28 November 1999 22:18 UTC


Jozsef Borocz wrote the following, no doubt to inject a tone of reality into
the discussion:

----- Original Message -----
From: Jozsef Borocz <jborocz@rci.rutgers.edu>
To: WORLD SYSTEMS NETWORK <wsn@csf.colorado.edu>
Sent: Sunday, November 28, 1999 12:25 PM
Subject: Re: dictatorship of proletariat?

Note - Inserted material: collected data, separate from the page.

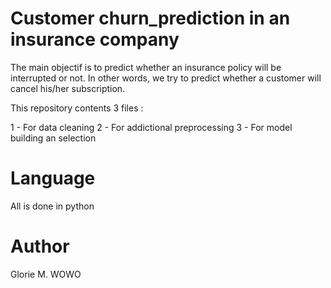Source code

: # Customer churn_prediction in an insurance company

The main objectif is to predict  whether an insurance policy will be interrupted or not. In other words, we try to predict whether a customer will cancel his/her subscription.

This repository contents 3 files :

1 - For data cleaning
2 - For addictional preprocessing
3 - For model building an selection

# Language 
All is done in python

# Author 
Glorie M. WOWO 

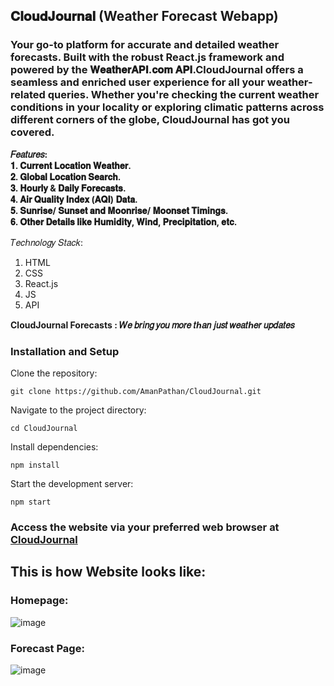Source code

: ## 𝐂𝐥𝐨𝐮𝐝𝐉𝐨𝐮𝐫𝐧𝐚𝐥 (Weather Forecast Webapp)
### Your go-to platform for accurate and detailed weather forecasts. Built with the robust React.js framework and powered by the 𝐖𝐞𝐚𝐭𝐡𝐞𝐫𝐀𝐏𝐈.𝐜𝐨𝐦 𝐀𝐏𝐈.CloudJournal offers a seamless and enriched user experience for all your weather-related queries. Whether you're checking the current weather conditions in your locality or exploring climatic patterns across different corners of the globe, CloudJournal has got you covered.

**𝐹𝑒𝑎𝑡𝑢𝑟𝑒𝑠: <br/>
𝟏. 𝐂𝐮𝐫𝐫𝐞𝐧𝐭 𝐋𝐨𝐜𝐚𝐭𝐢𝐨𝐧 𝐖𝐞𝐚𝐭𝐡𝐞𝐫. <br/>
𝟐. 𝐆𝐥𝐨𝐛𝐚𝐥 𝐋𝐨𝐜𝐚𝐭𝐢𝐨𝐧 𝐒𝐞𝐚𝐫𝐜𝐡. <br/>
𝟑. 𝐇𝐨𝐮𝐫𝐥𝐲 & 𝐃𝐚𝐢𝐥𝐲 𝐅𝐨𝐫𝐞𝐜𝐚𝐬𝐭𝐬. <br/>
𝟒. 𝐀𝐢𝐫 𝐐𝐮𝐚𝐥𝐢𝐭𝐲 𝐈𝐧𝐝𝐞𝐱 (𝐀𝐐𝐈) 𝐃𝐚𝐭𝐚. <br/>
𝟓. 𝐒𝐮𝐧𝐫𝐢𝐬𝐞/ 𝐒𝐮𝐧𝐬𝐞𝐭 𝐚𝐧𝐝 𝐌𝐨𝐨𝐧𝐫𝐢𝐬𝐞/ 𝐌𝐨𝐨𝐧𝐬𝐞𝐭 𝐓𝐢𝐦𝐢𝐧𝐠𝐬. <br/>
𝟔. 𝐎𝐭𝐡𝐞𝐫 𝐃𝐞𝐭𝐚𝐢𝐥𝐬 𝐥𝐢𝐤𝐞 𝐇𝐮𝐦𝐢𝐝𝐢𝐭𝐲, 𝐖𝐢𝐧𝐝, 𝐏𝐫𝐞𝐜𝐢𝐩𝐢𝐭𝐚𝐭𝐢𝐨𝐧, 𝐞𝐭𝐜. <br/>**

𝑇𝑒𝑐ℎ𝑛𝑜𝑙𝑜𝑔𝑦 𝑆𝑡𝑎𝑐𝑘:
1. HTML
2. CSS
3. React.js
4. JS
5. API

**CloudJournal Forecasts : 𝑊𝑒 𝑏𝑟𝑖𝑛𝑔 𝑦𝑜𝑢 𝑚𝑜𝑟𝑒 𝑡ℎ𝑎𝑛 𝑗𝑢𝑠𝑡 𝑤𝑒𝑎𝑡ℎ𝑒𝑟 𝑢𝑝𝑑𝑎𝑡𝑒𝑠**
###

### Installation and Setup
Clone the repository:

`git clone https://github.com/AmanPathan/CloudJournal.git`

Navigate to the project directory:

`cd CloudJournal`

Install dependencies:

`npm install`

Start the development server:

`npm start`

### Access the website via your preferred web browser at [CloudJournal](https://cloudjournal.netlify.app/)

## This is how Website looks like:

### Homepage:
![image](https://github.com/AmanPathan/CloudJournal/assets/76259086/46cd7627-a96c-49ff-9349-af540c4a1167)

### Forecast Page:

![image](https://github.com/AmanPathan/CloudJournal/assets/76259086/7acc3073-741a-44bd-bf4e-6d065f9db3fb)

> Before the few of us who have been monopolizing this channel continue with
> what they have been doing, I would like to pose the following simple
question
> to all:
>
> Have any of you ever seen a submachine gun from close-up?
>
> More specifically,
>
> Do you have a good working knowledge of what it feels like to have one
aimed
> at you in the name of class-based justice or otherwise? Are you familiar
with
> the penetration of the bullet into your body? Or your child's body?
>

-----------------------------------------------------------------
To which I would respond:

I have had a pistol (admittedly not a submachine gun) aimed at me and fired
at close range by a capitalist-employed law enforcement officer, who was
detained by other police temporarily and then given his weapon back. A year
later he did shoot someone else.

More specifically, if the submachine gun was in the hands of a partisan in
the Ukraine, rescuing Jews in 1944, or in the hands of a Vietnamese peasant
in 1967 preventing their family from being massacred, I think it would be a
most welcome experience.

It is correct, of course, to say: "Don't take violence lightly." It is too
easy for those in relatively comfortable places to spill the blood of others
easily.

But it is surprising that so many people posting on this network either
utterly ignore, or too casually dismiss, the massive violence inherent in
capitalism today, which, from the streets of Rio to the slums of Calcutta
and Chicago, has murdered hundreds of millions of children. The sound of a
baby needlessly dying of cholera in an imperialist-protected fascist police
state may not ring as loudly in the ears as the sound of a gunshot, but I'm
not sure it is any easier of a way to die.